While doing some preparation for a hackathon on client-side templating (ie javascript in the browser) on our upcoming SDL Tridion MVP retreat, I created a simple component JSON serializer TBB. This basically takes the TOM.NET Component object and converts it into a JSON format which is friendly for Javascript templating frameworks like Knockout.

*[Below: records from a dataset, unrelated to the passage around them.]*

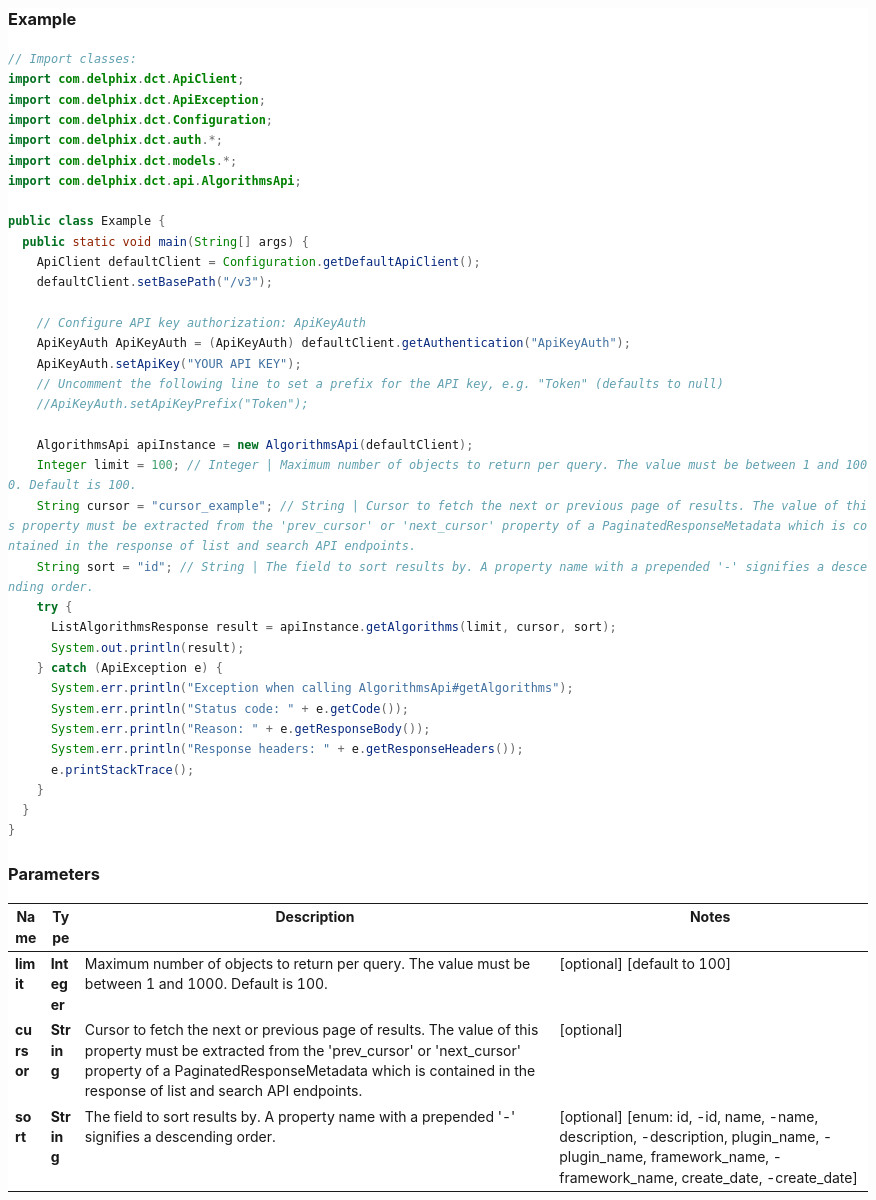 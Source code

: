 ### Example
```java
// Import classes:
import com.delphix.dct.ApiClient;
import com.delphix.dct.ApiException;
import com.delphix.dct.Configuration;
import com.delphix.dct.auth.*;
import com.delphix.dct.models.*;
import com.delphix.dct.api.AlgorithmsApi;

public class Example {
  public static void main(String[] args) {
    ApiClient defaultClient = Configuration.getDefaultApiClient();
    defaultClient.setBasePath("/v3");
    
    // Configure API key authorization: ApiKeyAuth
    ApiKeyAuth ApiKeyAuth = (ApiKeyAuth) defaultClient.getAuthentication("ApiKeyAuth");
    ApiKeyAuth.setApiKey("YOUR API KEY");
    // Uncomment the following line to set a prefix for the API key, e.g. "Token" (defaults to null)
    //ApiKeyAuth.setApiKeyPrefix("Token");

    AlgorithmsApi apiInstance = new AlgorithmsApi(defaultClient);
    Integer limit = 100; // Integer | Maximum number of objects to return per query. The value must be between 1 and 1000. Default is 100.
    String cursor = "cursor_example"; // String | Cursor to fetch the next or previous page of results. The value of this property must be extracted from the 'prev_cursor' or 'next_cursor' property of a PaginatedResponseMetadata which is contained in the response of list and search API endpoints.
    String sort = "id"; // String | The field to sort results by. A property name with a prepended '-' signifies a descending order.
    try {
      ListAlgorithmsResponse result = apiInstance.getAlgorithms(limit, cursor, sort);
      System.out.println(result);
    } catch (ApiException e) {
      System.err.println("Exception when calling AlgorithmsApi#getAlgorithms");
      System.err.println("Status code: " + e.getCode());
      System.err.println("Reason: " + e.getResponseBody());
      System.err.println("Response headers: " + e.getResponseHeaders());
      e.printStackTrace();
    }
  }
}
```

### Parameters

| Name | Type | Description  | Notes |
|------------- | ------------- | ------------- | -------------|
| **limit** | **Integer**| Maximum number of objects to return per query. The value must be between 1 and 1000. Default is 100. | [optional] [default to 100] |
| **cursor** | **String**| Cursor to fetch the next or previous page of results. The value of this property must be extracted from the &#39;prev_cursor&#39; or &#39;next_cursor&#39; property of a PaginatedResponseMetadata which is contained in the response of list and search API endpoints. | [optional] |
| **sort** | **String**| The field to sort results by. A property name with a prepended &#39;-&#39; signifies a descending order. | [optional] [enum: id, -id, name, -name, description, -description, plugin_name, -plugin_name, framework_name, -framework_name, create_date, -create_date] |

This is just a proof-of-concept, so it doesn’t cover everything – and the focus is on keeping the JSON structure as shallow and simple as possible. The output should be something like the following:
{ "id":1693,
"publication":69,
"title":"Lets create templates with Javascript",
"summary":"By publishing content as JSON, retrieving it using webservices and using a framework like Knockout, we can do templating client-side.",
"image":{
"url":"/Images/json_logo_tcm69-6630.png",
"metadata":{"alt":"JSON Logo"}
},
"pubdate":"2013-09-19T09:29:23Z",
"metadata":{
"standard":{
"keywords":"this, page, is, cool",
"location":{
"id":1901,"key":"NL","title":"Netherlands","description":"Netherlands"
}
}
}
The full source code of the TBB is shown below, a few things worth noting are:
For easy access, there is no fields, or content container element for content fields – they are added directly to the root element, metadata fields are added to a sub element; metadata
For component link fields, which link to MM component, we publish the binary and add published url and metadata to the output(see the image field example above). For non MM component link fields, just the component uri is output
For keyword fields, we add the keyword id, key, title and description.
For date fields, we convert to JSON friendly ISO 8601 format (this will save some pain)
For embedded schema fields, we build the substructure you would expect (see the standard metadata field above)
Rich Text fields are skipped – these tend to be very heavy and serialize messily, and I want to keep my JSON lightweight – I don’t intend to use RTF in my JS templates anyway – we will use traditional templating methods for that.